Arrangements assessed as “service contracts” can also remain off balance sheet, Fitch said. The exposure draft establishes a strict test for deciding what gets treated as a lease. Many service contracts may fail this test, meaning that the lease standard will not apply to them. This should have minimal impact on Fitch’s analysis, as it does not normally treat service contracts as debt obligations. But this would be more difficult to analyze if companies try to convert leases into service contracts so they are kept off balance sheet, Fitch added.

Lessees may prefer not to have renewal options because they increase uncertainty in determining the expected lease term, Fitch said. The use of a “significant economic incentive” test rather than a probability test to determine whether a lease would be renewed should reduce subjectivity. But Fitch said it believes consistent application could still be challenging because of the number of factors relating to the contract, market, and the specific entity that would need to be considered.
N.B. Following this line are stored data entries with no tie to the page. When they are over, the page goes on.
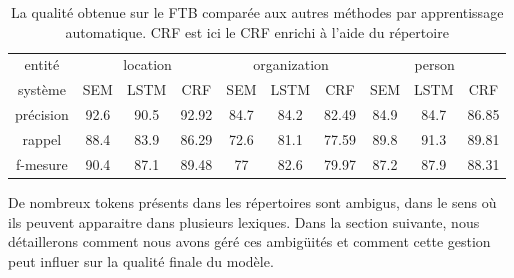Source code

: \documentclass[12pt,a4paper,times,twoside,openright]{report}
\begin{document}
\begin{table}[ht!]
\centering
\small
\begin{tabular}{|c|ccc|ccc|ccc|}
\hline
entité                  & \multicolumn{3}{c|}{location} & \multicolumn{3}{c|}{organization} & \multicolumn{3}{c|}{person} \\
système                 & SEM  & LSTM & CRF             & SEM  & LSTM & CRF                 & SEM  & LSTM & CRF \\
\hline
précision               & 92.6 & 90.5 & 92.92           & 84.7 & 84.2 & 82.49               & 84.9 & 84.7 & 86.85 \\
rappel                  & 88.4 & 83.9 & 86.29           & 72.6 & 81.1 & 77.59               & 89.8 & 91.3 & 89.81 \\
f-mesure                & 90.4 & 87.1 & 89.48           & 77   & 82.6 & 79.97               & 87.2 & 87.9 & 88.31 \\
\hline
\end{tabular}
\caption{La qualité obtenue sur le FTB comparée aux autres méthodes par apprentissage automatique. CRF est ici le CRF enrichi à l'aide du répertoire}
\label{tab:ftb6-directory-vs-NN}
\end{table}

De nombreux tokens présents dans les répertoires sont ambigus, dans le sens où ils peuvent apparaitre dans plusieurs lexiques. Dans la section suivante, nous détaillerons comment nous avons géré ces ambigüités et comment cette gestion peut influer sur la qualité finale du modèle.
\end{document}

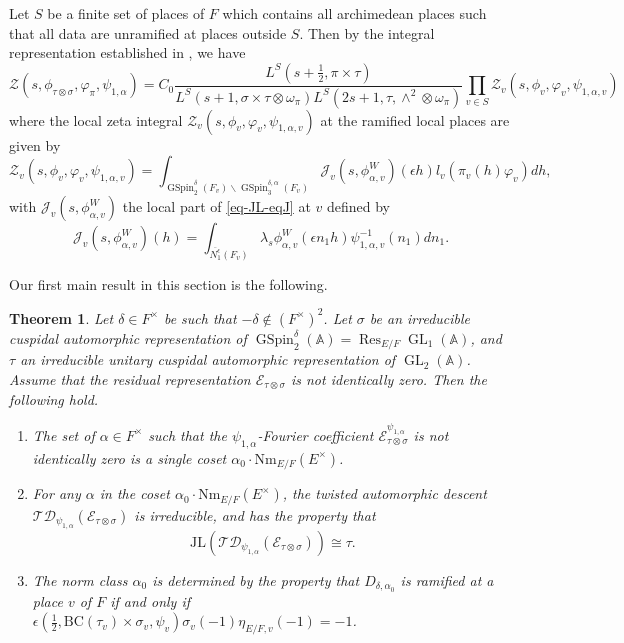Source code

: \documentclass[12pt]{amsart}
\newcommand{\A}{\mathbb{A}}
\newcommand{\Res}{\operatorname{Res}}
\newcommand{\JL}{\mathrm{JL}}
\newcommand{\BC}{\mathrm{BC}}
\newcommand{\TD}{\mathcal{TD}}
\newcommand{\CE}{{\mathcal{E}}}
\newtheorem{theorem}{Theorem}[section]
\theoremstyle{remark}
\DeclareMathOperator{\GL}{GL}
\DeclareMathOperator{\GSpin}{GSpin}
\begin{document}
Let $S$ be a finite set of places of $F$ which contains all archimedean places such that all data are unramified at places outside $S$. Then by the integral representation established in \cite{Yan2025GGP}, we have
\begin{equation}
\label{eq-JL-eq4}
\mathcal{Z}(s, \phi_{\tau\otimes\sigma}, \varphi_\pi, \psi_{1,\alpha})= C_0 \frac{L^S(s+\frac{1}{2}, \pi\times\tau)}{L^S(s+1, \sigma\times\tau\otimes\omega_{\pi}) L^S(2s+1, \tau, \wedge^2\otimes\omega_\pi) } \prod_{v\in S}\mathcal{Z}_v (s, \phi_v,\varphi_v,\psi_{1,\alpha,v})
\end{equation}
where the local zeta integral $\mathcal{Z}_v (s, \phi_v,\varphi_v,\psi_{1,\alpha,v})$ at the ramified local places are given by
\begin{equation*}
\mathcal{Z}_v (s, \phi_v,\varphi_v,\psi_{1,\alpha,v})= \int_{\GSpin_2^{\delta}(F_v)\backslash \GSpin_3^{\delta, \alpha}(F_v)}	\mathcal{J}_v(s, \phi_{\alpha,v}^{W})(\epsilon  h)l_v(\pi_v(h)\varphi_v)dh, 
\end{equation*}
with $\mathcal{J}_v(s, \phi_{\alpha,v}^{W})$ the local part of \eqref{eq-JL-eqJ} at $v$ defined by
\begin{equation*}
\mathcal{J}_v(s, \phi_{\alpha,v}^{W})(h) =\int_{\overline{N_1^{\epsilon}}(F_v)}	\lambda_{s}\phi_{\alpha,v}^{W}(\epsilon n_1 h)\psi^{-1}_{1,\alpha,v}(n_1) d n_1.
\end{equation*}

Our first main result in this section is the following.

\begin{theorem}
\label{thm-JL}
Let $\delta\in F^\times$ be such that $-\delta\not\in (F^\times)^2$. Let $\sigma$ be an irreducible cuspidal automorphic representation of $\GSpin_2^{\delta}(\A)=\Res_{E/F} \GL_1(\A)$, and $\tau$ an irreducible unitary cuspidal automorphic representation of $\GL_{2}(\A)$. 
Assume that the residual representation $\CE_{\tau\otimes\sigma}$ is not identically zero. Then the following hold. 
\begin{enumerate}
\item  The set of $\alpha\in F^\times$ such that the $\psi_{1,\alpha}$-Fourier coefficient $\CE^{\psi_{1,\alpha}}_{\tau\otimes\sigma}$ is not identically zero is a single coset $\alpha_0\cdot \mathrm{Nm}_{E/F} (E^\times)$.
\item For any $\alpha$ in the coset $\alpha_0\cdot \mathrm{Nm}_{E/F} (E^\times)$, the twisted automorphic descent $\TD_{\psi_{1,\alpha}} (\CE_{\tau\otimes\sigma})$ is irreducible, and has the property that 
\begin{equation*}
\JL(\TD_{\psi_{1,\alpha}} (\CE_{\tau\otimes\sigma}) ) \cong \tau. 
\end{equation*}

\item The norm class $\alpha_0$ is determined by the property that  $D_{\delta, \alpha_0}$ is ramified at a place $v$ of $F$ if and only if $\epsilon(\frac{1}{2}, \BC( \tau_v)\times \sigma_v, \psi_v) \sigma_v(-1) \eta_{E/F,v}(-1)=-1$.
\end{enumerate}
\end{theorem}
\end{document}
A potential shift to short-term leases would be credit negative for lessors. Fitch said it believes short-term leases generally reduce the predictability of cash-flows for a lessor and reduce the flexibility to align the duration of funding. The proposal outlines a number of significant changes to the accounting rules used by lessors, which Fitch said it plans to address in a subsequent comment.

The global move to a single leasing model and additional disclosures should enhance comparability, and would be positive for credit analysis. Extra information about the leased assets can help analysts better understand the economic substance of the arrangement. However, even though disclosure is improved by presenting information on many long-term leases in one place, the reporting requirements are not comprehensive.

Fitch concluded that last week the International Accounting Standards Board and the U.S. Financial Accounting Standards Board published a revised exposure draft for lease accounting. The draft will be open for public comment until September 13. Fitch said it expects to provide additional comments on potential implications for rated lessors and lessees during the next few weeks.